Review the listing and copy each line that holds the word "vowels".

*** Records ***

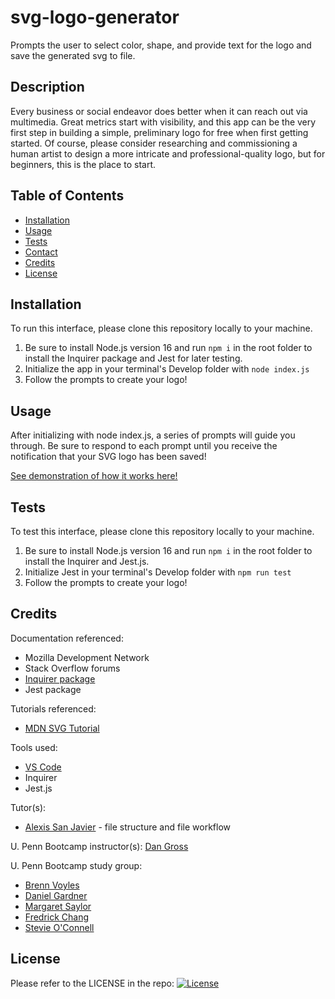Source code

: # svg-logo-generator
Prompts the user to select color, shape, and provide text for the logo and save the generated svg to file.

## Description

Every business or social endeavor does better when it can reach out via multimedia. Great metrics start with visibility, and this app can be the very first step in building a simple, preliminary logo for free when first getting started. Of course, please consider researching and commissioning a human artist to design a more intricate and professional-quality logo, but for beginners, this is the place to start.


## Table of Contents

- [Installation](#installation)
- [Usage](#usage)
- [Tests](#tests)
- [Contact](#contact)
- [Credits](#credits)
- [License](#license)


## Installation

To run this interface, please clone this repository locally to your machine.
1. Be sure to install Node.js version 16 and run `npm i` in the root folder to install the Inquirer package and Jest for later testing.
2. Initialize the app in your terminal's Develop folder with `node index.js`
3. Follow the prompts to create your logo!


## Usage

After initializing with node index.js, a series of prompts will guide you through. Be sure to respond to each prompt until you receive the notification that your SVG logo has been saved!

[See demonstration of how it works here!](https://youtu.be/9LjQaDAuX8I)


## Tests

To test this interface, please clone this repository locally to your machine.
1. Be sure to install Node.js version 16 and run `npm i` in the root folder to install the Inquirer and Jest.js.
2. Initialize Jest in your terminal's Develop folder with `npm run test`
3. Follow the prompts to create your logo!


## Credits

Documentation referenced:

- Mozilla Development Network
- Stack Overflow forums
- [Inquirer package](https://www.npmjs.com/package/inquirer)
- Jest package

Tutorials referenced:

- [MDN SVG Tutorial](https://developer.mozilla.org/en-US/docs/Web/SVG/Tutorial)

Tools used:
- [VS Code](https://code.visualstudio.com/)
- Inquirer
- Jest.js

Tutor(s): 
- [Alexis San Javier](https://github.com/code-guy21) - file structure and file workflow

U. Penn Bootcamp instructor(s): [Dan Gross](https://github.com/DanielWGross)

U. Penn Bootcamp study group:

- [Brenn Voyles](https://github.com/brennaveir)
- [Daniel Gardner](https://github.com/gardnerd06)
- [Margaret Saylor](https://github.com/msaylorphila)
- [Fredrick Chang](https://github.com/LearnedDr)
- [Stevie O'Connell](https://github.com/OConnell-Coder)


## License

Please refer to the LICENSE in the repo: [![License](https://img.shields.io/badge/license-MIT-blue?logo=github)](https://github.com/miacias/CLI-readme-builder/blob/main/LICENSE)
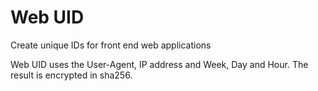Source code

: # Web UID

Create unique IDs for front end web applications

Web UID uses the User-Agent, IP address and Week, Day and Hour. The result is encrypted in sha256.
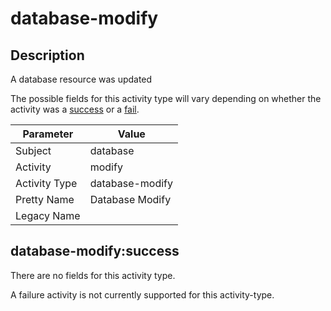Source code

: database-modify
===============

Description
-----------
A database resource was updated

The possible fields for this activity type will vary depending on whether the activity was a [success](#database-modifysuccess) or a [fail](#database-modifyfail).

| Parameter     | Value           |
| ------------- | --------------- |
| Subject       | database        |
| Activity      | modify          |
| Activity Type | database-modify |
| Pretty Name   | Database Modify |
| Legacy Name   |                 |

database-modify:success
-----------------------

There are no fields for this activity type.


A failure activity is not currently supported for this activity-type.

*** End of Records ***
*** Records ***

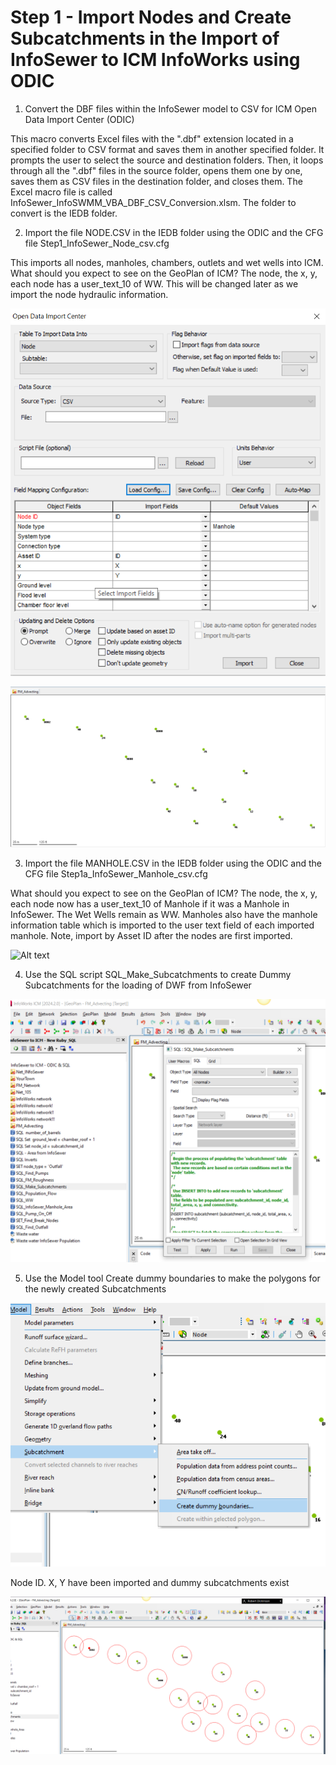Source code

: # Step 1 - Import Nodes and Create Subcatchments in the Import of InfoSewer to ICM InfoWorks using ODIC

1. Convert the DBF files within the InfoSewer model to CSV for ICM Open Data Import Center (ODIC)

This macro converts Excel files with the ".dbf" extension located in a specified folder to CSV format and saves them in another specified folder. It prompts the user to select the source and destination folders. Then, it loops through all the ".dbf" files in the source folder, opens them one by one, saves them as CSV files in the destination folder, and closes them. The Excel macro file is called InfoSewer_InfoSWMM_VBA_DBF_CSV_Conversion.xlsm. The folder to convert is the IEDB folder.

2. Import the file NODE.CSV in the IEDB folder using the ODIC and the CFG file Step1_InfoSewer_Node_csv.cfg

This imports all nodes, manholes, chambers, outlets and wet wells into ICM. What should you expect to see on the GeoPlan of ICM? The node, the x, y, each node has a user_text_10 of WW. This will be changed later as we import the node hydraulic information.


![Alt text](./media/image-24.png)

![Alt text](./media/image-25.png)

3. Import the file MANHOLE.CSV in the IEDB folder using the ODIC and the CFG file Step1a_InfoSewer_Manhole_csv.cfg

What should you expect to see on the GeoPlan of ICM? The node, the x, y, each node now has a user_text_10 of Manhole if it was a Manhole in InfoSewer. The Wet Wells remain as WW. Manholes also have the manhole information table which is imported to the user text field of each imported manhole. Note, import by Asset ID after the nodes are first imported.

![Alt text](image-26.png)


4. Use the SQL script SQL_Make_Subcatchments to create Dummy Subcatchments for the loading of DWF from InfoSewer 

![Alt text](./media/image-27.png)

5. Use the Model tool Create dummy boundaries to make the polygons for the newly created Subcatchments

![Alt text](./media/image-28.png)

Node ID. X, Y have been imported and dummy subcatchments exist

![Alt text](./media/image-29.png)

*** End of Records ***
*** Records ***

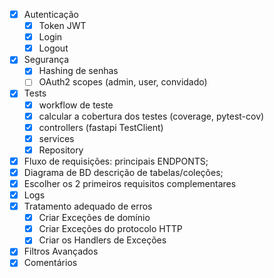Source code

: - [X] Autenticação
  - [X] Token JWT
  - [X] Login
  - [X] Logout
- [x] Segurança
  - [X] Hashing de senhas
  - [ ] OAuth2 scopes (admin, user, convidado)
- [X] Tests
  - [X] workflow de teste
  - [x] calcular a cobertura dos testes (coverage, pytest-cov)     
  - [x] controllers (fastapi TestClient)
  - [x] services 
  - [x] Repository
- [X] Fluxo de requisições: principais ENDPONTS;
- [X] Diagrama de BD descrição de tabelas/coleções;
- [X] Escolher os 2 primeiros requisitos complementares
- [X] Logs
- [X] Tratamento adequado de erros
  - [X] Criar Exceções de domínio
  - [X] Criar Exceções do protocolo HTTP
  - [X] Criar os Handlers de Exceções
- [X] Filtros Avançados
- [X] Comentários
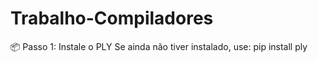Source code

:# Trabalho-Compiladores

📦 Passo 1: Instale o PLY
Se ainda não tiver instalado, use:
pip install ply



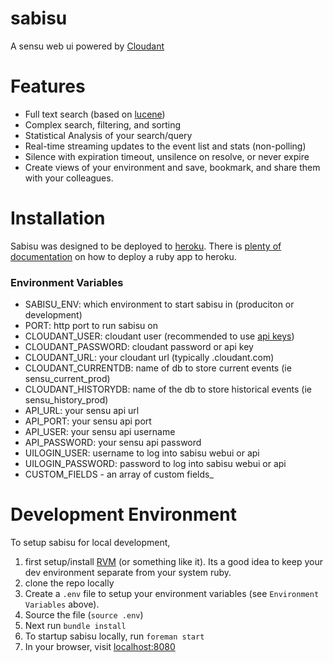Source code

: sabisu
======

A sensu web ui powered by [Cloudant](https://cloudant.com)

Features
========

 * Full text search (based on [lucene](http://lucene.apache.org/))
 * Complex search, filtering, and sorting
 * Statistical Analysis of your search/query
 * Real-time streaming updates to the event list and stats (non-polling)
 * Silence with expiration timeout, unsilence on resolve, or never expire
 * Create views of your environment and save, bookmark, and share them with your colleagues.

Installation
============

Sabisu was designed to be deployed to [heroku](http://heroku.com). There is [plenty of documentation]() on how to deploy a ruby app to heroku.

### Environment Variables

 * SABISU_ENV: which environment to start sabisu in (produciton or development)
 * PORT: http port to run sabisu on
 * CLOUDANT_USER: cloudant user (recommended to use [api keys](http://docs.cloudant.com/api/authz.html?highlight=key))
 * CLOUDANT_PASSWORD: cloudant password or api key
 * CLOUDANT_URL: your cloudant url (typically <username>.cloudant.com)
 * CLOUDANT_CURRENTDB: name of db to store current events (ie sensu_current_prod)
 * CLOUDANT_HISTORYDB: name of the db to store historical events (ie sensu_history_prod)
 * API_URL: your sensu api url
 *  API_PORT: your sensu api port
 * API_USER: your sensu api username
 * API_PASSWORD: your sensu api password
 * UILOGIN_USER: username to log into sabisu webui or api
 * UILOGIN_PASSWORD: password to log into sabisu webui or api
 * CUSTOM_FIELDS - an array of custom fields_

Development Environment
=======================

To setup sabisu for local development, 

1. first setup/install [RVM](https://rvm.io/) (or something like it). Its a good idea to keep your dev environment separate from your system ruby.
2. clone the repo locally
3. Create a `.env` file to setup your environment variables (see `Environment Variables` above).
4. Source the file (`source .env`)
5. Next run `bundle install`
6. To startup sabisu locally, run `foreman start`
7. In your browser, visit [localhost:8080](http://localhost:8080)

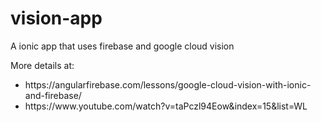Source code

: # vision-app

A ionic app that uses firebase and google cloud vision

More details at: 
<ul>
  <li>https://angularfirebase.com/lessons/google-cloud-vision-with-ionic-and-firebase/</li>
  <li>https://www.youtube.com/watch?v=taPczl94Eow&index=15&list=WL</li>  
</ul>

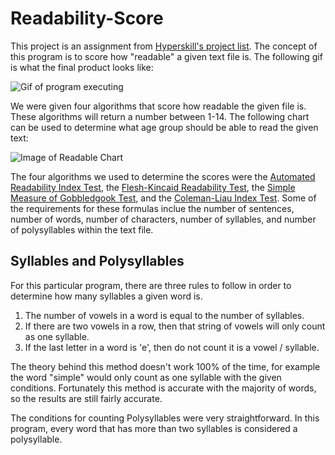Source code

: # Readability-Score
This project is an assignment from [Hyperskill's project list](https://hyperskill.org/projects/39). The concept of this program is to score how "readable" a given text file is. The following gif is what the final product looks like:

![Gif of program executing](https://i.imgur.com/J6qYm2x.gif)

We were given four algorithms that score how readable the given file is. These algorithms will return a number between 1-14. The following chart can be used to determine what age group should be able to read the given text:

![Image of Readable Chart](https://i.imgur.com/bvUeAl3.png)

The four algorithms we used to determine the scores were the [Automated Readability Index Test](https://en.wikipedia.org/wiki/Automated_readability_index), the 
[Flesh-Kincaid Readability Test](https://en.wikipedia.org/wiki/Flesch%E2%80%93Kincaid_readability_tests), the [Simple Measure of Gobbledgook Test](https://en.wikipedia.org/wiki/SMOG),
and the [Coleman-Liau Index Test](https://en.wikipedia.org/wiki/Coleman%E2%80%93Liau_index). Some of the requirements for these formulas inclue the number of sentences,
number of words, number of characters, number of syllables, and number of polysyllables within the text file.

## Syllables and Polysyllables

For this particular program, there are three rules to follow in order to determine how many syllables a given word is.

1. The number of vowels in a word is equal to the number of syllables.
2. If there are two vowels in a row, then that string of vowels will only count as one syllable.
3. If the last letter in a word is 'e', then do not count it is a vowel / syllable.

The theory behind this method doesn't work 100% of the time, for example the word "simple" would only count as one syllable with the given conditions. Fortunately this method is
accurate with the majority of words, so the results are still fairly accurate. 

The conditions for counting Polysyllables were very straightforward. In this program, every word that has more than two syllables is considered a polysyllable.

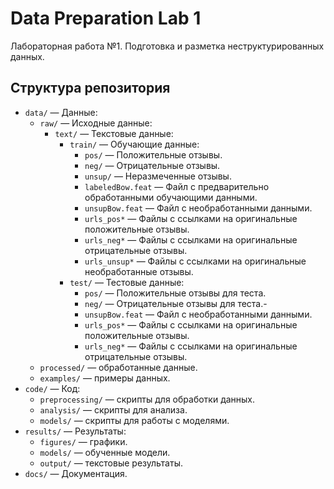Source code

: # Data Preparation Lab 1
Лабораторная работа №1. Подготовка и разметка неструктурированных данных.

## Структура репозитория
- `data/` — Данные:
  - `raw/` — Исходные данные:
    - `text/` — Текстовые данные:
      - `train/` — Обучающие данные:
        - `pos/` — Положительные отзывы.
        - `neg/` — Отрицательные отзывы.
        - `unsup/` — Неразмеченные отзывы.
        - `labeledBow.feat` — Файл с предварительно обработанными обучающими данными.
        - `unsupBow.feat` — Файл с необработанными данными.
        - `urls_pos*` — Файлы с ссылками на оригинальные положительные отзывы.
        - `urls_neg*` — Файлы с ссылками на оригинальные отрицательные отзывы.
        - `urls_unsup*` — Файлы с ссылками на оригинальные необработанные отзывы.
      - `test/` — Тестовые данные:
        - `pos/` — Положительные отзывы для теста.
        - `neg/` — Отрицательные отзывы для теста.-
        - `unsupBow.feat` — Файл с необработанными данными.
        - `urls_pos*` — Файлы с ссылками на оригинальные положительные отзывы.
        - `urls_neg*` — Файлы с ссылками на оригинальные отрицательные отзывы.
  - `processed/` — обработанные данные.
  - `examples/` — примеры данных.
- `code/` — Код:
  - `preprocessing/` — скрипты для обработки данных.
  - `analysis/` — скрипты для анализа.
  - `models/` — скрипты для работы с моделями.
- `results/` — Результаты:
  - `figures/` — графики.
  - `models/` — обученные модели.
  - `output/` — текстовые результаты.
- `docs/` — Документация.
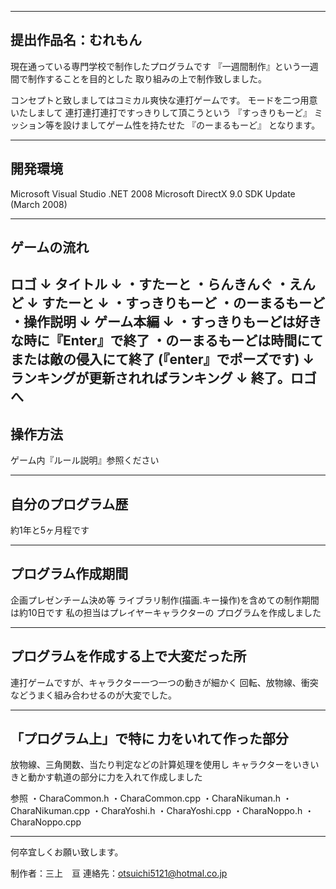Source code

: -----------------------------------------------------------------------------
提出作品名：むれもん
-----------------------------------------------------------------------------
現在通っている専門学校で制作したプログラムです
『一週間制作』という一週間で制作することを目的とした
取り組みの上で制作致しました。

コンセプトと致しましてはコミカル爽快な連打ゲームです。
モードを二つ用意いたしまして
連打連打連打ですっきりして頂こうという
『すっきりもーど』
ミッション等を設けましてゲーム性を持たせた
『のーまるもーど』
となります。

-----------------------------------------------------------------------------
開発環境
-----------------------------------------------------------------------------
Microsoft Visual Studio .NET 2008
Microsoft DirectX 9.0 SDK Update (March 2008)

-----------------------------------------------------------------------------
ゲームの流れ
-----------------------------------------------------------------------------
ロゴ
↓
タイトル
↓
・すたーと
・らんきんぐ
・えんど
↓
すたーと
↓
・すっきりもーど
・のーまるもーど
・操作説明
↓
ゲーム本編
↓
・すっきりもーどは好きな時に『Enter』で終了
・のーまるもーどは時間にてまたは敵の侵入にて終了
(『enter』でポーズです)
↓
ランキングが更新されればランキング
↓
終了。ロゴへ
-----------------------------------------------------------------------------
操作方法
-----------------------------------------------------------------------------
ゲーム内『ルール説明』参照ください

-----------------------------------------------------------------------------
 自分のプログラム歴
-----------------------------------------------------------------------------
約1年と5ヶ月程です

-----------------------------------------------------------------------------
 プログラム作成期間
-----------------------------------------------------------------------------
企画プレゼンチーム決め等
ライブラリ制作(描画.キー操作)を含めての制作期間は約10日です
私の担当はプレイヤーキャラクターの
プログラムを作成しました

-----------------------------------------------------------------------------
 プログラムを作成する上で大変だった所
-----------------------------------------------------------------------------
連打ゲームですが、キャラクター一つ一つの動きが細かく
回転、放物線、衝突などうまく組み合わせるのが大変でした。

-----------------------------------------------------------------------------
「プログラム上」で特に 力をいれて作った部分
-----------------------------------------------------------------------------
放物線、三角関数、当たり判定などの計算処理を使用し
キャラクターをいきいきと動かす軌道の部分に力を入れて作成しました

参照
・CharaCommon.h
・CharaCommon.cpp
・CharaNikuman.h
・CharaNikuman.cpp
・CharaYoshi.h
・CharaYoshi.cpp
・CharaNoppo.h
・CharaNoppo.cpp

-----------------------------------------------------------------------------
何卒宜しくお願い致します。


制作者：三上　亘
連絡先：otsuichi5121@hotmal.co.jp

*** End of Records ***

**Exercise answer**
1. The number of vowels in a word is equal to the number of syllables.
2. If there are two vowels in a row, then that string of vowels will only count as one syllable.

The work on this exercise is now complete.